Cathy Carroll is a co-author of the Leader's Guide to Mathematics Curriculum Topic Study. She is a Senior Research Associate and Project Director in WestEd's Science, Technology, Engineering, and Mathematics Program, engaged in several mathematics education projects. Carroll is Co-PI for the NSF-funded Researching Mathematics Leader Learning project, conducting research on how leaders develop and enhance their skills as mathematics professional developers to support teachers in deepening their mathematics knowledge for teaching. She coauthored Learning to Lead Mathematics Professional Development (LLMPD), a video-based case curriculum designed to develop leaders’ facilitation skills, content knowledge, and pedagogy, enabling them to design and implement effective, high quality mathematics professional development, and coordinates leadership development services related to the LLMPD materials. She also coauthored WestEd's Making Mathematics Accessible to English Learners: A Guidebook for Teachers (2009) and coordinates related workshop opportunities. Carroll served as the mathematics content specialist for Teachers as Learners: A Multimedia Kit for Professional Development in Science and Mathematics, a collaborative project of WestEd, WGBH, and the Boston Museum of Science. She also served on design teams for the Arizona Middle School Mathematics & Science Initiative as well as the Advisory Board for the Mathematics for All Project, a collaboration of Bank Street College and the Education Development Center.

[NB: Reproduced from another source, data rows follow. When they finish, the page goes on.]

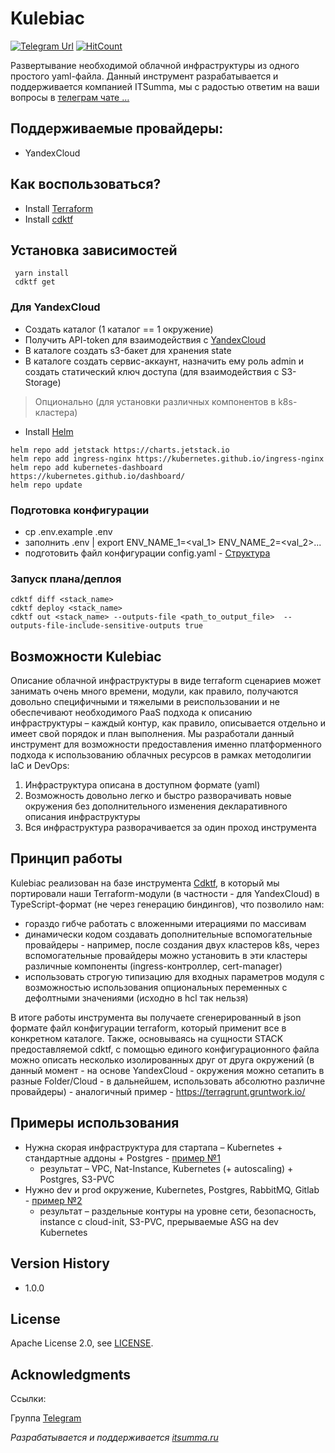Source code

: # Kulebiac

[![Telegram Url](https://img.shields.io/badge/Telegram-chat-blue?logo=telegram)](https://t.me/kulebiac)
[![HitCount](https://hits.dwyl.com/itsumma/kulebiac.svg?style=flat-square)](http://hits.dwyl.com/itsumma/kulebiac)


Развертывание необходимой облачной инфраструктуры из одного простого yaml-файла.
Данный инструмент разрабатывается и поддерживается компанией ITSumma, мы с радостью ответим на ваши вопросы в [телеграм чате …](https://t.me/kulebiac)

## Поддерживаемые провайдеры:

* YandexCloud

## Как воспользоваться?

* Install [Terraform](https://developer.hashicorp.com/terraform/tutorials/aws-get-started/install-cli)
* Install [cdktf](https://developer.hashicorp.com/terraform/tutorials/cdktf/cdktf-install)
 
## Установка зависимостей
 ```
  yarn install
  cdktf get
  ```

### Для YandexCloud

* Создать каталог (1 каталог == 1 окружение)
* Получить API-token для взаимодействия с [YandexCloud](https://cloud.yandex.com/en/docs/tutorials/infrastructure-management/terraform-quickstart#get-credentials)
* В каталоге создать s3-бакет для хранения state
* В каталоге создать сервис-аккаунт, назначить ему роль admin и создать статический ключ доступа (для взаимодействия с S3-Storage)

> Опционально (для установки различных компонентов в k8s-кластера)

* Install [Helm](https://helm.sh/docs/intro/install/)

```
helm repo add jetstack https://charts.jetstack.io
helm repo add ingress-nginx https://kubernetes.github.io/ingress-nginx
helm repo add kubernetes-dashboard https://kubernetes.github.io/dashboard/
helm repo update
```

### Подготовка конфигурации
* cp .env.example .env
* заполнить .env | export ENV_NAME_1=<val_1> ENV_NAME_2=<val_2>...
* подготовить файл конфигурации config.yaml - [Структура](https://github.com/itsumma/kulebiac/blob/master/USAGE.md)

### Запуск плана/деплоя
```
cdktf diff <stack_name>
cdktf deploy <stack_name>
cdktf out <stack_name> --outputs-file <path_to_output_file>  --outputs-file-include-sensitive-outputs true
```

## Возможности Kulebiac

Описание облачной инфраструктуры в виде terraform сценариев может занимать очень много времени, модули, как правило, получаются довольно специфичными и тяжелыми в реиспользовании и не обеспечивают необходимого PaaS подхода к описанию инфраструктуры – каждый контур, как правило, описывается отдельно и имеет свой порядок и план выполнения.
Мы разработали данный инструмент для возможности предоставления именно платформенного подхода к использованию облачных ресурсов в рамках методолигии IaC и DevOps:

1. Инфраструктура описана в доступном формате (yaml)
2. Возможность довольно легко и быстро разворачивать новые окружения без дополнительного изменения декларативного описания инфраструктуры
3. Вся инфраструктура разворачивается за один проход инструмента

## Принцип работы

Kulebiac реализован на базе инструмента [Cdktf](https://developer.hashicorp.com/terraform/cdktf), в который мы портировали наши Terraform-модули (в частности - для YandexCloud) в TypeScript-формат (не через генерацию биндингов), что позволило нам:

* гораздо гибче работать с вложенными итерациями по массивам
* динамически кодом создавать дополнительные вспомогательные провайдеры - например, после создания двух кластеров k8s, через вспомогательные провайдеры можно установить в эти кластеры различные компоненты (ingress-контроллер, cert-manager)
* использовать строгую типизацию для входных параметров модуля с возможностью использования опциональных переменных с дефолтными значениями (исходно в hcl так нельзя)

В итоге работы инструмента вы получаете сгенерированный в json формате файл конфигурации terraform, который применит все в конкретном каталоге.
Также, основываясь на сущности STACK предоставляемой cdktf, с помощью единого конфигурационного файла можно описать несколько изолированных друг от друга окружений (в данный момент - на основе YandexCloud - окружения можно сетапить в разные Folder/Cloud - в дальнейшем, использовать абсолютно различне провайдеры) - аналогичный пример  - https://terragrunt.gruntwork.io/

## Примеры использования

* Нужна скорая инфраструктура для стартапа – Kubernetes + стандартные аддоны + Postgres - [пример №1](https://github.com/itsumma/kulebiac/blob/master/examples/example_1/config.yaml)
  - результат – VPC, Nat-Instance, Kubernetes (+ autoscaling) + Postgres, S3-PVC
* Нужно dev и prod окружение, Kubernetes, Postgres, RabbitMQ, Gitlab - [пример №2](https://github.com/itsumma/kulebiac/blob/master/examples/example_2/config.yaml)
  - результат – раздельные контуры на уровне сети, безопасность, instance с cloud-init, S3-PVC, прерываемые ASG на dev Kubernetes

## Version History

- 1.0.0

## License

Apache License 2.0, see [LICENSE](https://github.com/itsumma/kulebiac/blob/master/LICENSE).

## Acknowledgments

Ссылки:

Группа [Telegram](https://t.me/kulebiac)

*Разрабатывается и поддерживается [itsumma.ru](https://www.itsumma.ru)*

Previously, Carroll was Director of the Mathematics Renaissance Leadership Alliance, a mathematics leadership initiative funded by the California Department of Education to work with district-based leadership cadres in developing teacher leadership and administrative support for quality mathematics programs. Earlier she served as Associate Director for Mathematics Renaissance K-12 and, prior to that, as Regional Director for the Middle Grades Mathematics Renaissance, a component of California's State Systemic Initiative. Carroll has nearly 20 years experience as a middle school mathematics teacher. She is recognized nationally for her expertise in mathematics leadership and professional development, consulting with districts and projects across the country to design and facilitate leadership seminars. She received the 2008 Susan Loucks-Horsley Professional Development award from the National Staff Development Council.